Review: This is a very impressive film and Russell Crowe is excellent on screen and off screen. Rarely does a movie pull you in so quickly and so deeply as this film does. It’s full of raw emotion, involving the love a father has for his three sons.
But my main issue with this film is that it doesn’t quite hit the spot. I know what it wanted to achieve, but it’s not perfect. It was released internationally one hundred years to the day that Australian and New Zealand Army Corps landed at Gallipoli and joined a bloody campaign – so obviously there is some sort of reason behind it. But it doesn’t quite work. Which is why I didn’t give it five stars.
And when I say it doesn’t work, it’s not just the timing of the release. The film at times feels a bit rushed or doesn’t flow properly, or sometimes the point doesn’t seem to have been thought and delved into further. It feels like it needs a bit more thought into it, just to make it perfect.
This is a film, though, that everyone should watch.

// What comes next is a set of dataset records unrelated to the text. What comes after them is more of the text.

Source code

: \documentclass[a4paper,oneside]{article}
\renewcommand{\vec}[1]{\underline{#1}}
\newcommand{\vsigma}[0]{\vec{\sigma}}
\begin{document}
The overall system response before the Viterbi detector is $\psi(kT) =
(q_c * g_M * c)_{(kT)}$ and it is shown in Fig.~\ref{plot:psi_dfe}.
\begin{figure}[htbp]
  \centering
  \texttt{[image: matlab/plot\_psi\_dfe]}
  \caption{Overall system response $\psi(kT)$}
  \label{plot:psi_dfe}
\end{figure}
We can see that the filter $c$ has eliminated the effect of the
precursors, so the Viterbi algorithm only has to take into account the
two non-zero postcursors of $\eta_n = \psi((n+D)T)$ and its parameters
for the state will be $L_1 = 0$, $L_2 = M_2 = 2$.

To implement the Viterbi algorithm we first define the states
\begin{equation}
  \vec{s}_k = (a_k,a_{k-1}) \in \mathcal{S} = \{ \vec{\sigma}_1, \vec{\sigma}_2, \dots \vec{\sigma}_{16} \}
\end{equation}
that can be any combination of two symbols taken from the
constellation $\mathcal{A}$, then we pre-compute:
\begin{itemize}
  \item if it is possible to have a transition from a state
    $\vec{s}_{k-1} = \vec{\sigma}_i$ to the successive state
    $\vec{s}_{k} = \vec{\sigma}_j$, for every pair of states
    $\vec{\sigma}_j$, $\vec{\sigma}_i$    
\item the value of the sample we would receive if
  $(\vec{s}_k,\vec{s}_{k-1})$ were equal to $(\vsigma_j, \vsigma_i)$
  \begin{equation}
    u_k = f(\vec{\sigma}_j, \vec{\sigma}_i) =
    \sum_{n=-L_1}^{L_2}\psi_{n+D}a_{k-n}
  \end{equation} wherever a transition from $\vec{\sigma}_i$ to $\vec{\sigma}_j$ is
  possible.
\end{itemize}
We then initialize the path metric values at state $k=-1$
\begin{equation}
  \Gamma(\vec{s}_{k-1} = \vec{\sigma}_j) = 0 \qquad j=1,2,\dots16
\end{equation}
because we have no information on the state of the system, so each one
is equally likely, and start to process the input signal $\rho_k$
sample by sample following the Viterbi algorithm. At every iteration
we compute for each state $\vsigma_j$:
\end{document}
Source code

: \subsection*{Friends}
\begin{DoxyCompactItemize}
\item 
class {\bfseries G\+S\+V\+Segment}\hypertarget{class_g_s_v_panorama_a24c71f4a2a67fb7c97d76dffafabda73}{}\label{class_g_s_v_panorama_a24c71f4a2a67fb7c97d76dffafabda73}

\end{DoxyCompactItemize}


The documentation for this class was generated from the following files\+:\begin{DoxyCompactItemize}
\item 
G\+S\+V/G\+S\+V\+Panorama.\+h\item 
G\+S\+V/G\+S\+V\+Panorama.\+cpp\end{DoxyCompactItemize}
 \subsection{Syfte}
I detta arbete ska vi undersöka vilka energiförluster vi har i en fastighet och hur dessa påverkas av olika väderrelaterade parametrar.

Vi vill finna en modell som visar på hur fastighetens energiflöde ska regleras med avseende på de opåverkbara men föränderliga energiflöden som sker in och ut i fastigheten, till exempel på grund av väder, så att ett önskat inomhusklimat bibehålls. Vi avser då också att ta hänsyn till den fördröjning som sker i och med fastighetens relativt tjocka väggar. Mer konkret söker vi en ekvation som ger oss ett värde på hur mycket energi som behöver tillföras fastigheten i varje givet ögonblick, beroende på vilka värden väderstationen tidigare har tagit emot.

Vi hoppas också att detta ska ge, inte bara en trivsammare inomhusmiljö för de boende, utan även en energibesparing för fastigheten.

I feel that Crowe does better in front of the camera. Not that his directing skills are poor, I just feel that he is better at leading the scene when he is actually acting out the scene for the audience.
There is so much intensity that has been put into this films, that it can at some points be hard to watch. For example, there is a scene that involves the three brothers and it is completely brutal and heart-breaking because it also uses the other actors (acting as soldiers) to show the pain of war.
There is a bit of an argument in this film, as to whether or not war is good. I would say that war is, obviously, not good. But the father (Crowe) does say that at the beginning he told his sons to go to war for glory (I paraphrased that bit just to let you know). The sad part is that until he ‘lost’ his sons he still would have believed that war is good. He needed to feel others’ pain to truly understand the loss that war brings with it.
There is a lot that has been put into the film and it’s a shame that I have to say this, but it’s not perfect. Crowe has clearly poured his soul into this film and I can honestly say that it is a good film, it just needs tweaking here and there to be the perfect film.